--- START ---
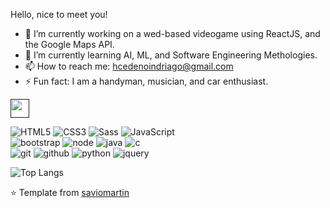 Hello, nice to meet you!

- 🔭 I’m currently working on a wed-based videogame using ReactJS, and the Google Maps API.
- 🌱 I’m currently learning AI, ML, and Software Engineering Methologies.
- 📫 How to reach me: hcedenoindriago@gmail.com
- ⚡ Fun fact: I am a handyman, musician, and car enthusiast.

<a href=""><img height="30px" src="https://img.shields.io/badge/My%20Website:%20hcedenoindri-8E2DE2?style=for-the-badge&logo=google%20chrome&logoColor=white"/></a>

![HTML5](https://img.shields.io/badge/html%205-grey?style=for-the-badge&logo=html5&logoColor=white&labelColor=8E2DE2)
![CSS3](https://img.shields.io/badge/css%203-grey?style=for-the-badge&logo=css3&logoColor=white&labelColor=8E2DE2)
![Sass](https://img.shields.io/badge/sass-grey?style=for-the-badge&logo=sass&logoColor=white&labelColor=8E2DE2)
![JavaScript](https://img.shields.io/badge/-JavaScript-grey?style=for-the-badge&logo=javascript&logoColor=white&labelColor=8E2DE2)
<br>
![bootstrap](https://img.shields.io/badge/-bootstrap-grey?style=for-the-badge&logo=bootstrap&logoColor=white&labelColor=8E2DE2)
![node](https://img.shields.io/badge/-node-grey?style=for-the-badge&logo=node.js&logoColor=white&labelColor=8E2DE2)
![java](https://img.shields.io/badge/-java-grey?style=for-the-badge&logo=java&logoColor=white&labelColor=8E2DE2)
![c](https://img.shields.io/badge/-c-grey?style=for-the-badge&logo=c&logoColor=white&labelColor=8E2DE2)
<br>
![git](https://img.shields.io/badge/-git-grey?style=for-the-badge&logo=git&logoColor=white&labelColor=8E2DE2)
![github](https://img.shields.io/badge/-github-grey?style=for-the-badge&logo=github&logoColor=white&labelColor=8E2DE2)
![python](https://img.shields.io/badge/-python-grey?style=for-the-badge&logo=python&logoColor=white&labelColor=8E2DE2)
![jquery](https://img.shields.io/badge/-jquery-grey?style=for-the-badge&logo=jquery&logoColor=white&labelColor=8E2DE2)

![Top Langs](https://github-readme-stats.vercel.app/api/top-langs/?username=hcedenoindri&theme=radical&title_color=8E2DE2&text_color=fff)

⭐️ Template from [saviomartin](https://github.com/saviomartin)
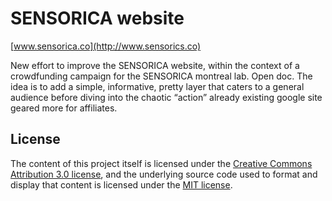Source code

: # SENSORICA website
[www.sensorica.co](http://www.sensorics.co)

New effort to improve the SENSORICA website, within the context of a crowdfunding campaign for the SENSORICA montreal lab. Open doc. The idea is to add a simple, informative, pretty layer that caters to a general audience before diving into the chaotic “action” already existing google site geared more for affiliates.


## License

The content of this project itself is licensed under the [Creative Commons Attribution 3.0 license](http://creativecommons.org/licenses/by/3.0/us/deed.en_US), and the underlying source code used to format and display that content is licensed under the [MIT license](http://opensource.org/licenses/mit-license.php).
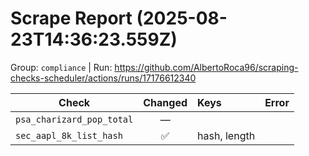 # Scrape Report (2025-08-23T14:36:23.559Z)

Group: `compliance`  |  Run: https://github.com/AlbertoRoca96/scraping-checks-scheduler/actions/runs/17176612340

| Check | Changed | Keys | Error |
|---|:---:|:--|:--|
| `psa_charizard_pop_total` | — |  |  |
| `sec_aapl_8k_list_hash` | ✅ | hash, length |  |
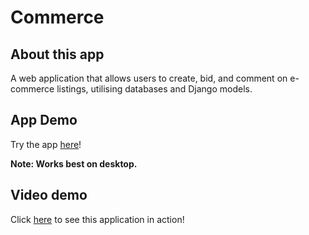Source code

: # Commerce

## About this app
A web application that allows users to create, bid, and comment on e-commerce listings, utilising databases and Django models.

## App Demo
Try the app [here](https://project2-commerce.herokuapp.com/)!

__Note: Works best on desktop.__

## Video demo
Click [here](https://youtu.be/7XfUFEdPZyQ) to see this application in action!
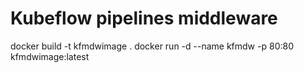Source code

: # Kubeflow pipelines middleware

docker build -t kfmdwimage .
docker run -d --name kfmdw -p 80:80 kfmdwimage:latest
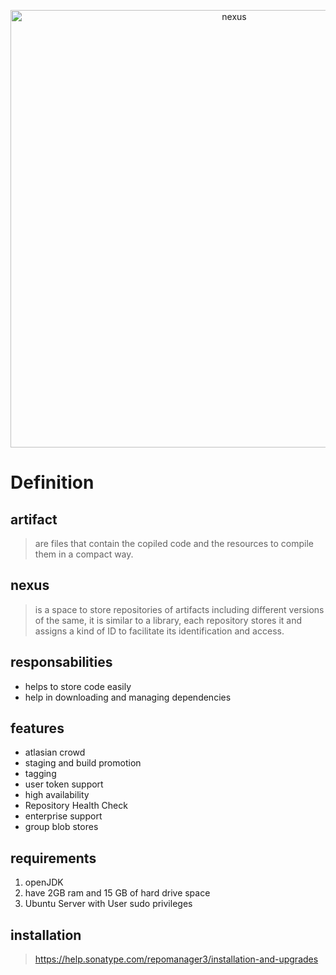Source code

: <div>
<p style = 'text-align:center;'>
<img src="https://www.sonatype.com/hs-fs/hubfs/Repo%20Combined%20Manager/Repo-overview@2x%202.png?width=1434&name=Repo-overview@2x%202.png" alt="nexus" width="700px">
</p>
</div>

# Definition

## artifact
>are files that contain the copiled code and the resources to compile them in a compact way. 

## nexus
>is a space to store repositories of artifacts including different versions of the same, it is similar to a library, each repository stores it and assigns a kind of ID to facilitate its identification and access.

## responsabilities

* helps to store code easily
* help in downloading and managing dependencies

## features

* atlasian crowd
* staging and build promotion
* tagging
* user token support
* high availability
* Repository Health Check
* enterprise support
* group blob stores


## requirements

1. openJDK
2. have 2GB ram and 15 GB of hard drive space 
3. Ubuntu Server with User sudo privileges



## installation

>https://help.sonatype.com/repomanager3/installation-and-upgrades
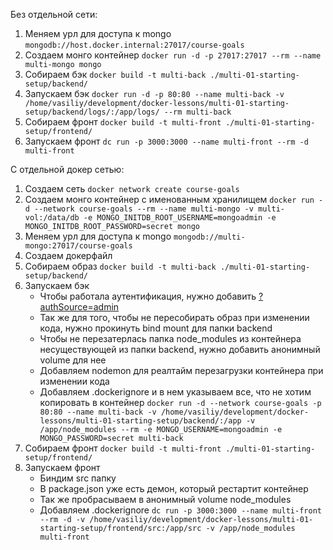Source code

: Без отдельной сети:
1. Меняем урл для доступа к mongo
   ``mongodb://host.docker.internal:27017/course-goals``
2. Создаем монго контейнер
   ``docker run -d -p 27017:27017 --rm --name multi-mongo mongo``
3. Собираем бэк
   ``docker build -t multi-back ./multi-01-starting-setup/backend/``
4. Запускаем бэк
   ``docker run -d -p 80:80 --name multi-back -v /home/vasiliy/development/docker-lessons/multi-01-starting-setup/backend/logs/:/app/logs/ --rm multi-back``
5. Собираем фронт
   ``docker build -t multi-front ./multi-01-starting-setup/frontend/``
6. Запускаем фронт
   ``dc run -p 3000:3000 --name multi-front --rm -d multi-front``

С отдельной докер сетью:
1. Создаем сеть
``docker network create course-goals``
2. Создаем монго контейнер с именованным хранилищем
``docker run -d --network course-goals --rm --name multi-mongo -v multi-vol:/data/db -e MONGO_INITDB_ROOT_USERNAME=mongoadmin -e MONGO_INITDB_ROOT_PASSWORD=secret mongo``
3. Меняем урл для доступа к mongo
``mongodb://multi-mongo:27017/course-goals``
4. Создаем докерфайл
5. Собираем образ
``docker build -t multi-back ./multi-01-starting-setup/backend/``
6. Запускаем бэк
   * Чтобы работала аутентификация, нужно добавить [?authSource=admin](https://www.mongodb.com/docs/manual/reference/connection-string/)
   * Так же для того, чтобы не пересобирать образ при изменении кода, нужно прокинуть bind mount для папки backend
   * Чтобы не перезатерлась папка node_modules из контейнера несуществующей из папки backend, нужно добавить анонимный volume для нее
   * Добавляем nodemon для реалтайм перезагрузки контейнера при изменении кода
   * Добавляем .dockerignore и в нем указываем все, что не хотим копировать в контейнер
``docker run -d --network course-goals -p 80:80 --name multi-back -v /home/vasiliy/development/docker-lessons/multi-01-starting-setup/backend/:/app -v /app/node_modules --rm -e MONGO_USERNAME=mongoadmin -e MONGO_PASSWORD=secret multi-back``
7. Собираем фронт
``docker build -t multi-front ./multi-01-starting-setup/frontend/``
8. Запускаем фронт
   * Биндим src папку
   * В package.json уже есть демон, который рестартит контейнер
   * Так же пробрасываем в анонимный volume node_modules
   * Добавляем .dockerignore
``dc run -p 3000:3000 --name multi-front --rm -d -v /home/vasiliy/development/docker-lessons/multi-01-starting-setup/frontend/src:/app/src -v /app/node_modules multi-front``
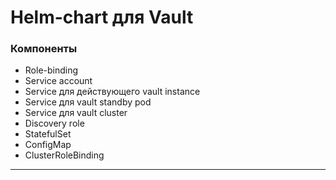 # Helm-chart для Vault

### Компоненты

- Role-binding
- Service account
- Service для действующего vault instance
- Service для vault standby pod
- Service для vault cluster 
- Discovery role
- StatefulSet
- ConfigMap 
- ClusterRoleBinding

---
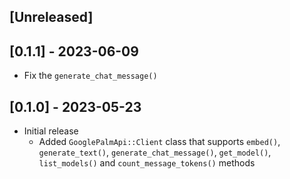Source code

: ## [Unreleased]

## [0.1.1] - 2023-06-09
- Fix the `generate_chat_message()`

## [0.1.0] - 2023-05-23

- Initial release
  - Added `GooglePalmApi::Client` class that supports `embed()`, `generate_text()`, `generate_chat_message()`, `get_model()`, `list_models()` and `count_message_tokens()` methods
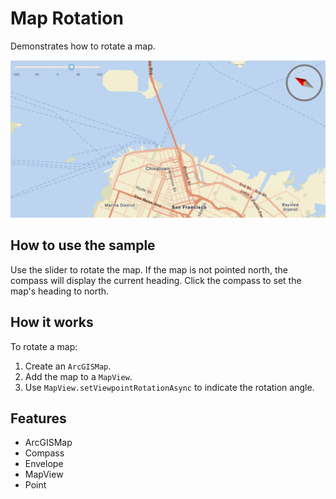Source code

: <h1>Map Rotation</h1>

<p>Demonstrates how to rotate a map.</p>

<p><img src="MapRotation.png"/></p>

<h2>How to use the sample</h2>

<p>Use the slider to rotate the map. If the map is not pointed north, the compass will display the current heading. 
Click the compass to set the map's heading to north.</p>

<h2>How it works</h2>

<p>To rotate a map:</p>

<ol>
    <li>Create an <code>ArcGISMap</code>.</li>
    <li>Add the map to a <code>MapView</code>.</li>
    <li>Use <code>MapView.setViewpointRotationAsync</code> to indicate the rotation angle.</li>
</ol>

<h2>Features</h2>

<ul>
    <li>ArcGISMap</li>
    <li>Compass</li>
    <li>Envelope</li>
    <li>MapView</li>
    <li>Point</li>
</ul>
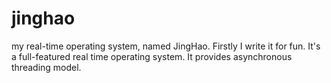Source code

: # jinghao
my real-time operating system, named JingHao.
Firstly I write it for fun. It's a full-featured real time operating system. It provides asynchronous threading model.
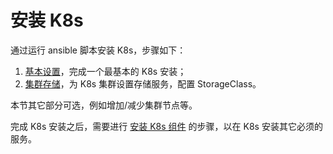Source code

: # 安装 K8s

通过运行 ansible 脚本安装 K8s，步骤如下：

1. [基本设置](./k8s-install.md)，完成一个最基本的 K8s 安装；
2. [集群存储](./k8s-storage.md)，为 K8s 集群设置存储服务，配置 StorageClass。

本节其它部分可选，例如增加/减少集群节点等。

完成 K8s 安装之后，需要进行 [安装 K8s 组件](./k8s-components/index.md) 的步骤，以在 K8s 安装其它必须的服务。
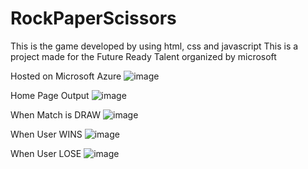 # RockPaperScissors
This is the game developed by using html, css and javascript
This is a project made for the Future Ready Talent organized by microsoft

Hosted on Microsoft Azure
![image](https://user-images.githubusercontent.com/68384029/154093290-ac617cb0-7d4a-47f6-9795-7f0ad4085cd4.png)

Home Page Output
![image](https://user-images.githubusercontent.com/68384029/154092800-2158cf9f-8fe4-4368-8dea-8d4c8cd80a46.png)


When Match is DRAW
![image](https://user-images.githubusercontent.com/68384029/154092898-65f44044-7c93-42a1-8105-3229e15fec4d.png)


When User WINS
![image](https://user-images.githubusercontent.com/68384029/154093071-462f9d6e-2619-4374-bf84-66ed17a6d6a3.png)


When User LOSE
![image](https://user-images.githubusercontent.com/68384029/154093160-e0637971-8220-4832-9004-343f529cc898.png)
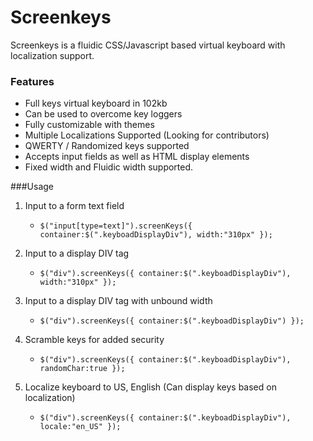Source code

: Screenkeys
==========
Screenkeys is a fluidic CSS/Javascript based virtual keyboard with localization support. 

### Features 
* Full keys virtual keyboard in 102kb
* Can be used to overcome key loggers  
* Fully customizable with themes
* Multiple Localizations Supported (Looking for contributors)
* QWERTY / Randomized keys supported
* Accepts input fields as well as HTML display elements
* Fixed width and Fluidic width supported.

###Usage

1. Input to a form text field
	* `$("input[type=text]").screenKeys({
			container:$(".keyboadDisplayDiv"),
			width:"310px"
		});`

		
2. Input to a display DIV tag	
	* `$("div").screenKeys({
			container:$(".keyboadDisplayDiv"),
			width:"310px"
		});`

		
3. Input to a display DIV tag with unbound width
	* `$("div").screenKeys({
			container:$(".keyboadDisplayDiv")
		});`

		
4. Scramble keys for added security	
	* `$("div").screenKeys({
			container:$(".keyboadDisplayDiv"),
			randomChar:true
		});`

		
5. Localize keyboard to US, English (Can display keys based on localization)
	* `$("div").screenKeys({
			container:$(".keyboadDisplayDiv"),
			locale:"en_US"
		});`






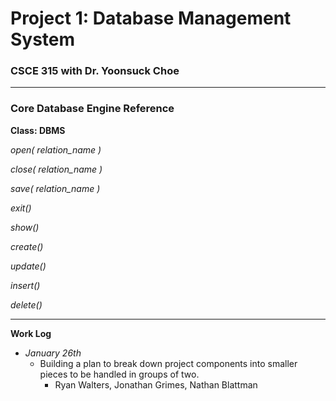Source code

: # Project 1: Database Management System
### CSCE 315 with Dr. Yoonsuck Choe

***

### Core Database Engine Reference

**Class: DBMS**

_open( relation_name )_

_close( relation_name )_

_save( relation_name )_

_exit()_

_show()_

_create()_

_update()_

_insert()_

_delete()_

***

**Work Log**

* *January 26th*
  * Building a plan to break down project components into smaller pieces to be handled in groups of two.
    * Ryan Walters, Jonathan Grimes, Nathan Blattman
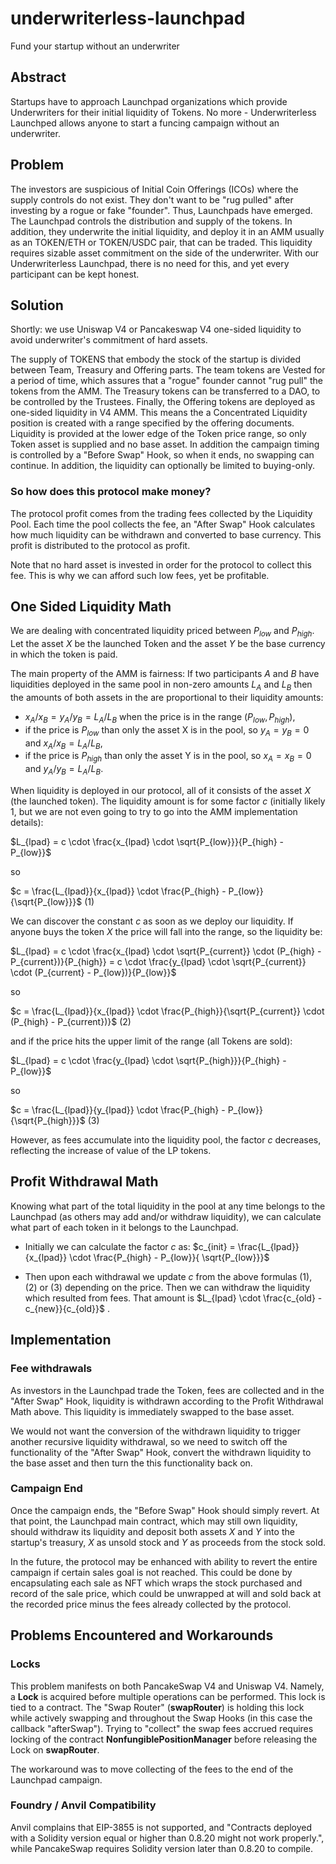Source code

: # underwriterless-launchpad
Fund your startup without an underwriter

## Abstract
Startups have to approach Launchpad organizations which provide Underwriters for their initial liquidity of Tokens. No more - Underwriterless Launchped allows anyone to start a funcing campaign without an underwriter.

## Problem
The investors are suspicious of Initial Coin Offerings (ICOs) where the supply controls do not exist. They don't want to be "rug pulled" after investing by a rogue or fake "founder". Thus, Launchpads have emerged. The Launchpad controls the distribution and supply of the tokens. In addition, they underwrite the initial liquidity, and deploy it in an AMM usually as an TOKEN/ETH or  TOKEN/USDC pair, that can be traded. This liquidity requires sizable asset commitment on the side of the underwriter. With our Underwriterless Launchpad, there is no need for this, and yet every participant can be kept honest.

## Solution

Shortly: we use Uniswap V4 or Pancakeswap V4 one-sided liquidity to avoid underwriter's commitment of hard assets. 

The supply of TOKENS that embody the stock of the startup is divided between Team, Treasury and Offering parts. The team tokens are Vested for a period of time, which assures that a "rogue" founder cannot "rug pull" the tokens from the AMM. The Treasury tokens can be transferred to a DAO, to be controlled by the Trustees. Finally, the Offering tokens are deployed as one-sided liquidity in V4 AMM. This means the a Concentrated Liquidity position is created with a range specified by the offering documents. Liquidity is provided at the lower edge of the Token price range, so only Token asset is supplied and no base asset. In addition the campaign timing is controlled by a "Before Swap" Hook, so when it ends, no swapping can continue. In addition, the liquidity can optionally be limited  to buying-only.

### So how does this protocol make money? 

The protocol profit comes from the trading fees collected by the Liquidity Pool. Each time the pool collects the fee, an "After Swap" Hook calculates how much liquidity can be withdrawn and converted to base currency. This profit is distributed to the protocol as profit.

Note that no hard asset is invested in order for the protocol to collect this fee. This is why we can afford such low fees, yet be profitable.

## One Sided Liquidity Math

We are dealing with concentrated liquidity priced between $P_{low}$ and $P_{high}$. Let the asset $X$ be the launched Token and the asset $Y$ be the base currency in which the token is paid.

The main property of the AMM is fairness:
If two participants $A$ and $B$ have liquidities deployed in the same pool in non-zero amounts $L_A$ and $L_B$ then the amounts of both assets in the are proportional to their liquidity amounts: 
- $x_A / x_B = y_A / y_B = L_A / L_B$ when the price is in the range $(P_{low}, P_{high})$,
- if the price is $P_{low}$ than only the asset X is in the pool, so $y_A = y_B = 0$ and $x_A / x_B = L_A / L_B$,
- if the price is $P_{high}$ than only the asset Y is in the pool, so $x_A = x_B = 0$ and $y_A / y_B = L_A / L_B$.

When liquidity is deployed in our protocol, all of it consists of the asset $X$ (the launched token). The liquidity amount is for some factor $c$ (initially likely $1$, but we are not even going to try to go into the AMM implementation details):

$L_{lpad} = c \cdot \frac{x_{lpad} \cdot \sqrt{P_{low}}}{P_{high} - P_{low}}$

so 

$c = \frac{L_{lpad}}{x_{lpad}} \cdot \frac{P_{high} - P_{low}}{\sqrt{P_{low}}}$ (1)

We can discover the constant $c$ as soon as we deploy our liquidity.
If anyone buys the token $X$ the price will fall into the range, 
so the liquidity be:


$L_{lpad} = c \cdot \frac{x_{lpad} \cdot \sqrt{P_{current}} \cdot (P_{high} - P_{current})}{P_{high}} = c \cdot \frac{y_{lpad} \cdot \sqrt{P_{current}} \cdot (P_{current} - P_{low})}{P_{low}}$

so 

$c = \frac{L_{lpad}}{x_{lpad}} \cdot \frac{P_{high}}{\sqrt{P_{current}} \cdot (P_{high} - P_{current})}$ (2)

and if the price hits the upper limit of the range (all Tokens are sold):

$L_{lpad} = c \cdot \frac{y_{lpad} \cdot \sqrt{P_{high}}}{P_{high} - P_{low}}$

so 

$c = \frac{L_{lpad}}{y_{lpad}} \cdot \frac{P_{high} - P_{low}}{\sqrt{P_{high}}}$ (3)

However, as fees accumulate into the liquidity pool, the factor $c$ decreases, reflecting the 
increase of value of the LP tokens.

## Profit Withdrawal Math

Knowing what part of the total liquidity in the pool at any time belongs to the Launchpad (as others may add and/or withdraw liquidity), we can calculate what part of each token in it belongs to the Launchpad.

- Initially we can calculate the factor $c$ as:
$c_{init} = \frac{L_{lpad}}{x_{lpad}} \cdot \frac{P_{high} - P_{low}}{ \sqrt{P_{low}}}$

- Then upon each withdrawal we update $c$ from the above formulas (1), (2) or (3) depending on the price. Then we can withdraw the liquidity which resulted from fees. That amount is $L_{lpad} \cdot \frac{c_{old} - c_{new}}{c_{old}}$ .

## Implementation

### Fee withdrawals

As investors in the Launchpad trade the Token, fees are collected and in the "After Swap" Hook, liquidity is withdrawn according to the Profit Withdrawal Math above. This liquidity is immediately swapped to the base asset. 

We would not want the conversion of the withdrawn liquidity to trigger another recursive liquidity withdrawal, so we need to switch off the functionality of the "After Swap" Hook, convert the withdrawn liquidity to the base asset and then turn the this functionality back on.

### Campaign End

Once the campaign ends, the "Before Swap" Hook should simply revert. At that point, the Launchpad main contract, which may still own liquidity, should withdraw its liquidity and deposit both assets $X$ and $Y$ into the startup's treasury, $X$ as unsold stock and $Y$ as
proceeds from the stock sold. 

In the future, the protocol may be enhanced with ability to revert the entire campaign if certain sales goal is not reached. This could be done by encapsulating each sale as NFT which wraps the stock purchased and record of the sale price, which could be unwrapped at will and sold back at the recorded price minus the fees already collected by the protocol.

## Problems Encountered and Workarounds

### Locks

This problem manifests on both PancakeSwap V4 and Uniswap V4. Namely, a **Lock** is acquired before multiple operations can be performed. This lock is tied to a contract. The "Swap Router" (**swapRouter**) is holding this lock while actively swapping and throughout the Swap Hooks (in this case the callback "afterSwap"). Trying to "collect" the swap fees accrued requires locking of the contract **NonfungiblePositionManager** before releasing the Lock on
**swapRouter**. 

The workaround was to move collecting of the fees to the end of the Launchpad campaign.

### Foundry / Anvil Compatibility

Anvil complains that EIP-3855 is not supported, and "Contracts deployed with a Solidity version equal or higher than 0.8.20 might not work properly.", while PancakeSwap requires Solidity version later than 0.8.20 to compile.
--- END ---
WHAT TO PRODUCE:
Transcribe the lines above exactly, beginning at the one with "hash, length |" and ending at the one with "## artifact". Include both; exclude the pictures.

SOLUTION FOR THIS TASK:
| `sec_aapl_8k_list_hash` | ✅ | hash, length |  |
Source code

: # Commerce

## About this app
A web application that allows users to create, bid, and comment on e-commerce listings, utilising databases and Django models.

## App Demo
Try the app [here](https://project2-commerce.herokuapp.com/)!

__Note: Works best on desktop.__

## Video demo
Click [here](https://youtu.be/7XfUFEdPZyQ) to see this application in action!
Source code

: # Kubeflow pipelines middleware

docker build -t kfmdwimage .
docker run -d --name kfmdw -p 80:80 kfmdwimage:latest
Source code

: <div>
<p style = 'text-align:center;'>
<img src="https://www.sonatype.com/hs-fs/hubfs/Repo%20Combined%20Manager/Repo-overview@2x%202.png?width=1434&name=Repo-overview@2x%202.png" alt="nexus" width="700px">
</p>
</div>

# Definition

## artifact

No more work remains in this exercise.